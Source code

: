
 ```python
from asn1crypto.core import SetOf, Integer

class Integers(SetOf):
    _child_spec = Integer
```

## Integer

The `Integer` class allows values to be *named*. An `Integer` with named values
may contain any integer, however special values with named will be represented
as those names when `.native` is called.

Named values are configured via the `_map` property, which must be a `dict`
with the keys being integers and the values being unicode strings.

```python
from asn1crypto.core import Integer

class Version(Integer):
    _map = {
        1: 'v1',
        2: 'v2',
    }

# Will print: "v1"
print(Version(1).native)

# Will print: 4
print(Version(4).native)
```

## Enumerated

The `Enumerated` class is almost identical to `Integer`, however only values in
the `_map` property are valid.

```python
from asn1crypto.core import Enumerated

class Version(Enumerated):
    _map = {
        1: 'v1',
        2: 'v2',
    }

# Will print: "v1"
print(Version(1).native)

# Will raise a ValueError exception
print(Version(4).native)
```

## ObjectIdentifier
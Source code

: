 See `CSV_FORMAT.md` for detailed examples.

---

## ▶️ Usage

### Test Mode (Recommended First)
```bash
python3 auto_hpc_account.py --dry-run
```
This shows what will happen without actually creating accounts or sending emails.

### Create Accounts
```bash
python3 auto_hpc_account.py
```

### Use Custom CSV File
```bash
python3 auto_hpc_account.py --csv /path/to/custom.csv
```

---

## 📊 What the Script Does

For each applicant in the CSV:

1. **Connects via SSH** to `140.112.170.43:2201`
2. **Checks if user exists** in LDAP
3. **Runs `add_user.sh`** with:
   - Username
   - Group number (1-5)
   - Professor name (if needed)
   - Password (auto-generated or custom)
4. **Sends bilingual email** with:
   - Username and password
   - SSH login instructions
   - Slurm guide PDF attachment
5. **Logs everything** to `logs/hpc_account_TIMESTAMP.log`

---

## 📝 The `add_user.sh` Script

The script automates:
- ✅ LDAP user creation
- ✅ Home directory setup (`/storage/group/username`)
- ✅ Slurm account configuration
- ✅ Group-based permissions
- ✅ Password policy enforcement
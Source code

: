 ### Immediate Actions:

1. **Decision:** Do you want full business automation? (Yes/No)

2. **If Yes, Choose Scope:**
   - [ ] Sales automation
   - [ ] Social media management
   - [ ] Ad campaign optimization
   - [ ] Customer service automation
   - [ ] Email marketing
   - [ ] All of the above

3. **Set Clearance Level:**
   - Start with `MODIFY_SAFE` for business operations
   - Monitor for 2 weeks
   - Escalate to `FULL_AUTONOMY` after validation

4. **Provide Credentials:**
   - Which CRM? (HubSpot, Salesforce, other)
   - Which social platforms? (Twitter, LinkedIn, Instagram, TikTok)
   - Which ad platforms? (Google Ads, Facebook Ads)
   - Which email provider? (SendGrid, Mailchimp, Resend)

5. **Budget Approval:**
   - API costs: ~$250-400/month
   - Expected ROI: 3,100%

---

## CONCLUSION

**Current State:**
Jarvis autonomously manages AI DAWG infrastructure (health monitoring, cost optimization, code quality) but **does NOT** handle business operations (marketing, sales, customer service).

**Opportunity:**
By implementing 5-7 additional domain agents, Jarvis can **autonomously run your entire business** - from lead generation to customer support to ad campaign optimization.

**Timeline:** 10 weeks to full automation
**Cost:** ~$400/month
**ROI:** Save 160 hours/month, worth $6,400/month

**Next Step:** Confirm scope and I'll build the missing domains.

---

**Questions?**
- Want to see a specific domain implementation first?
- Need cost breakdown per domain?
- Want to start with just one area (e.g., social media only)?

[TASK DIRECTIONS]: Retype the entire listing word for word.

[WRITTEN REPLY]:
Source code

:
 ```python
from asn1crypto.core import SetOf, Integer

class Integers(SetOf):
    _child_spec = Integer
```

## Integer

The `Integer` class allows values to be *named*. An `Integer` with named values
may contain any integer, however special values with named will be represented
as those names when `.native` is called.

Named values are configured via the `_map` property, which must be a `dict`
with the keys being integers and the values being unicode strings.

```python
from asn1crypto.core import Integer

class Version(Integer):
    _map = {
        1: 'v1',
        2: 'v2',
    }

# Will print: "v1"
print(Version(1).native)

# Will print: 4
print(Version(4).native)
```

## Enumerated

The `Enumerated` class is almost identical to `Integer`, however only values in
the `_map` property are valid.

```python
from asn1crypto.core import Enumerated

class Version(Enumerated):
    _map = {
        1: 'v1',
        2: 'v2',
    }

# Will print: "v1"
print(Version(1).native)

# Will raise a ValueError exception
print(Version(4).native)
```

## ObjectIdentifier
Source code

: See `CSV_FORMAT.md` for detailed examples.

---

## ▶️ Usage

### Test Mode (Recommended First)
```bash
python3 auto_hpc_account.py --dry-run
```
This shows what will happen without actually creating accounts or sending emails.

### Create Accounts
```bash
python3 auto_hpc_account.py
```

### Use Custom CSV File
```bash
python3 auto_hpc_account.py --csv /path/to/custom.csv
```

---

## 📊 What the Script Does

For each applicant in the CSV:

1. **Connects via SSH** to `140.112.170.43:2201`
2. **Checks if user exists** in LDAP
3. **Runs `add_user.sh`** with:
   - Username
   - Group number (1-5)
   - Professor name (if needed)
   - Password (auto-generated or custom)
4. **Sends bilingual email** with:
   - Username and password
   - SSH login instructions
   - Slurm guide PDF attachment
5. **Logs everything** to `logs/hpc_account_TIMESTAMP.log`

---

## 📝 The `add_user.sh` Script

The script automates:
- ✅ LDAP user creation
- ✅ Home directory setup (`/storage/group/username`)
- ✅ Slurm account configuration
- ✅ Group-based permissions
- ✅ Password policy enforcement
Source code

: ### Immediate Actions:

1. **Decision:** Do you want full business automation? (Yes/No)

2. **If Yes, Choose Scope:**
   - [ ] Sales automation
   - [ ] Social media management
   - [ ] Ad campaign optimization
   - [ ] Customer service automation
   - [ ] Email marketing
   - [ ] All of the above

3. **Set Clearance Level:**
   - Start with `MODIFY_SAFE` for business operations
   - Monitor for 2 weeks
   - Escalate to `FULL_AUTONOMY` after validation

4. **Provide Credentials:**
   - Which CRM? (HubSpot, Salesforce, other)
   - Which social platforms? (Twitter, LinkedIn, Instagram, TikTok)
   - Which ad platforms? (Google Ads, Facebook Ads)
   - Which email provider? (SendGrid, Mailchimp, Resend)

5. **Budget Approval:**
   - API costs: ~$250-400/month
   - Expected ROI: 3,100%

---

## CONCLUSION

**Current State:**
Jarvis autonomously manages AI DAWG infrastructure (health monitoring, cost optimization, code quality) but **does NOT** handle business operations (marketing, sales, customer service).

**Opportunity:**
By implementing 5-7 additional domain agents, Jarvis can **autonomously run your entire business** - from lead generation to customer support to ad campaign optimization.

**Timeline:** 10 weeks to full automation
**Cost:** ~$400/month
**ROI:** Save 160 hours/month, worth $6,400/month

**Next Step:** Confirm scope and I'll build the missing domains.

---

**Questions?**
- Want to see a specific domain implementation first?
- Need cost breakdown per domain?
- Want to start with just one area (e.g., social media only)?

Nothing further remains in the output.